Marc Lotter, spokesman for Mayor Greg Ballard, said the city has held informational meetings and solicited comment from the public to let neighbors know what was being proposed. He said the reason no dates or specific details have been announced is because permits and contracts need to be finalized.

"We're still several weeks if not a month out from when anything actually takes place," Lotter said. "As we get closer, I know they have a plan in place to be letting nearby residents and park users know about when that's going to take place."

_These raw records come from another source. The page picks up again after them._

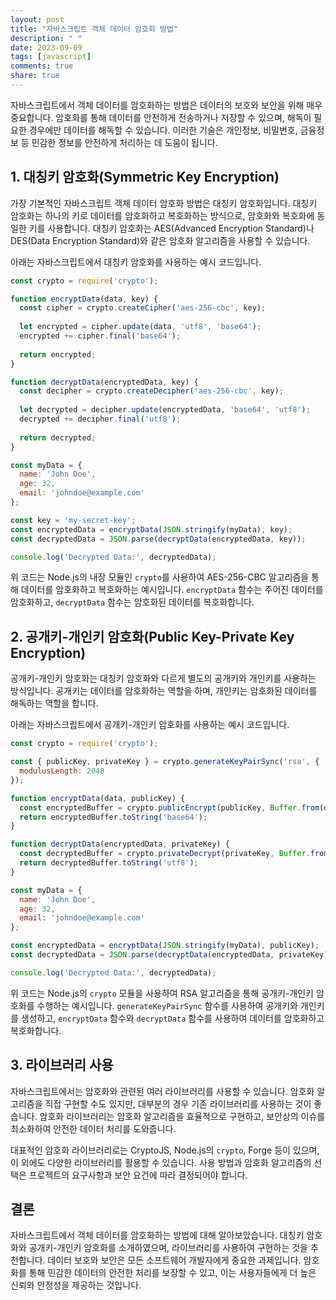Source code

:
 ```yaml
---
layout: post
title: "자바스크립트 객체 데이터 암호화 방법"
description: " "
date: 2023-09-09
tags: [javascript]
comments: true
share: true
---
```


자바스크립트에서 객체 데이터를 암호화하는 방법은 데이터의 보호와 보안을 위해 매우 중요합니다. 암호화를 통해 데이터를 안전하게 전송하거나 저장할 수 있으며, 해독이 필요한 경우에만 데이터를 해독할 수 있습니다. 이러한 기술은 개인정보, 비밀번호, 금융정보 등 민감한 정보를 안전하게 처리하는 데 도움이 됩니다.

## 1. 대칭키 암호화(Symmetric Key Encryption)

가장 기본적인 자바스크립트 객체 데이터 암호화 방법은 대칭키 암호화입니다. 대칭키 암호화는 하나의 키로 데이터를 암호화하고 복호화하는 방식으로, 암호화와 복호화에 동일한 키를 사용합니다. 대칭키 암호화는 AES(Advanced Encryption Standard)나 DES(Data Encryption Standard)와 같은 암호화 알고리즘을 사용할 수 있습니다.

아래는 자바스크립트에서 대칭키 암호화를 사용하는 예시 코드입니다.

```javascript
const crypto = require('crypto');

function encryptData(data, key) {
  const cipher = crypto.createCipher('aes-256-cbc', key);
  
  let encrypted = cipher.update(data, 'utf8', 'base64');
  encrypted += cipher.final('base64');
  
  return encrypted;
}

function decryptData(encryptedData, key) {
  const decipher = crypto.createDecipher('aes-256-cbc', key);
  
  let decrypted = decipher.update(encryptedData, 'base64', 'utf8');
  decrypted += decipher.final('utf8');
  
  return decrypted;
}

const myData = {
  name: 'John Doe',
  age: 32,
  email: 'johndoe@example.com'
};

const key = 'my-secret-key';
const encryptedData = encryptData(JSON.stringify(myData), key);
const decryptedData = JSON.parse(decryptData(encryptedData, key));

console.log('Decrypted Data:', decryptedData);
```

위 코드는 Node.js의 내장 모듈인 `crypto`를 사용하여 AES-256-CBC 알고리즘을 통해 데이터를 암호화하고 복호화하는 예시입니다. `encryptData` 함수는 주어진 데이터를 암호화하고, `decryptData` 함수는 암호화된 데이터를 복호화합니다.

## 2. 공개키-개인키 암호화(Public Key-Private Key Encryption)

공개키-개인키 암호화는 대칭키 암호화와 다르게 별도의 공개키와 개인키를 사용하는 방식입니다. 공개키는 데이터를 암호화하는 역할을 하며, 개인키는 암호화된 데이터를 해독하는 역할을 합니다.

아래는 자바스크립트에서 공개키-개인키 암호화를 사용하는 예시 코드입니다.

```javascript
const crypto = require('crypto');

const { publicKey, privateKey } = crypto.generateKeyPairSync('rsa', {
  modulusLength: 2048
});

function encryptData(data, publicKey) {
  const encryptedBuffer = crypto.publicEncrypt(publicKey, Buffer.from(data, 'utf8'));
  return encryptedBuffer.toString('base64');
}

function decryptData(encryptedData, privateKey) {
  const decryptedBuffer = crypto.privateDecrypt(privateKey, Buffer.from(encryptedData, 'base64'));
  return decryptedBuffer.toString('utf8');
}

const myData = {
  name: 'John Doe',
  age: 32,
  email: 'johndoe@example.com'
};

const encryptedData = encryptData(JSON.stringify(myData), publicKey);
const decryptedData = JSON.parse(decryptData(encryptedData, privateKey));

console.log('Decrypted Data:', decryptedData);
```

위 코드는 Node.js의 `crypto` 모듈을 사용하여 RSA 알고리즘을 통해 공개키-개인키 암호화를 수행하는 예시입니다. `generateKeyPairSync` 함수를 사용하여 공개키와 개인키를 생성하고, `encryptData` 함수와 `decryptData` 함수를 사용하여 데이터를 암호화하고 복호화합니다.

## 3. 라이브러리 사용

자바스크립트에서는 암호화와 관련된 여러 라이브러리를 사용할 수 있습니다. 암호화 알고리즘을 직접 구현할 수도 있지만, 대부분의 경우 기존 라이브러리를 사용하는 것이 좋습니다. 암호화 라이브러리는 암호화 알고리즘을 효율적으로 구현하고, 보안상의 이슈를 최소화하여 안전한 데이터 처리를 도와줍니다.

대표적인 암호화 라이브러리로는 CryptoJS, Node.js의 `crypto`, Forge 등이 있으며, 이 외에도 다양한 라이브러리를 활용할 수 있습니다. 사용 방법과 암호화 알고리즘의 선택은 프로젝트의 요구사항과 보안 요건에 따라 결정되어야 합니다.

## 결론

자바스크립트에서 객체 데이터를 암호화하는 방법에 대해 알아보았습니다. 대칭키 암호화와 공개키-개인키 암호화를 소개하였으며, 라이브러리를 사용하여 구현하는 것을 추천합니다. 데이터 보호와 보안은 모든 소프트웨어 개발자에게 중요한 과제입니다. 암호화를 통해 민감한 데이터의 안전한 처리를 보장할 수 있고, 이는 사용자들에게 더 높은 신뢰와 안정성을 제공하는 것입니다.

In late September, the parks board begrudgingly approved a plan to kill deer in the city's largest park after hearing testimony from ecologists who said there are so many of the voracious herbivores in Eagle Creek that they're damaging its ecology by eating the park's native tree and plant seedlings down to perilously low levels. The only viable solution, the ecologists and natural resources officials said, is to kill off some of the deer.

Aside from being appalled at the thought of killing deer so tame they don't run when they're approached by park goers, Peavler and others are concerned about how the public-discussion process was handled.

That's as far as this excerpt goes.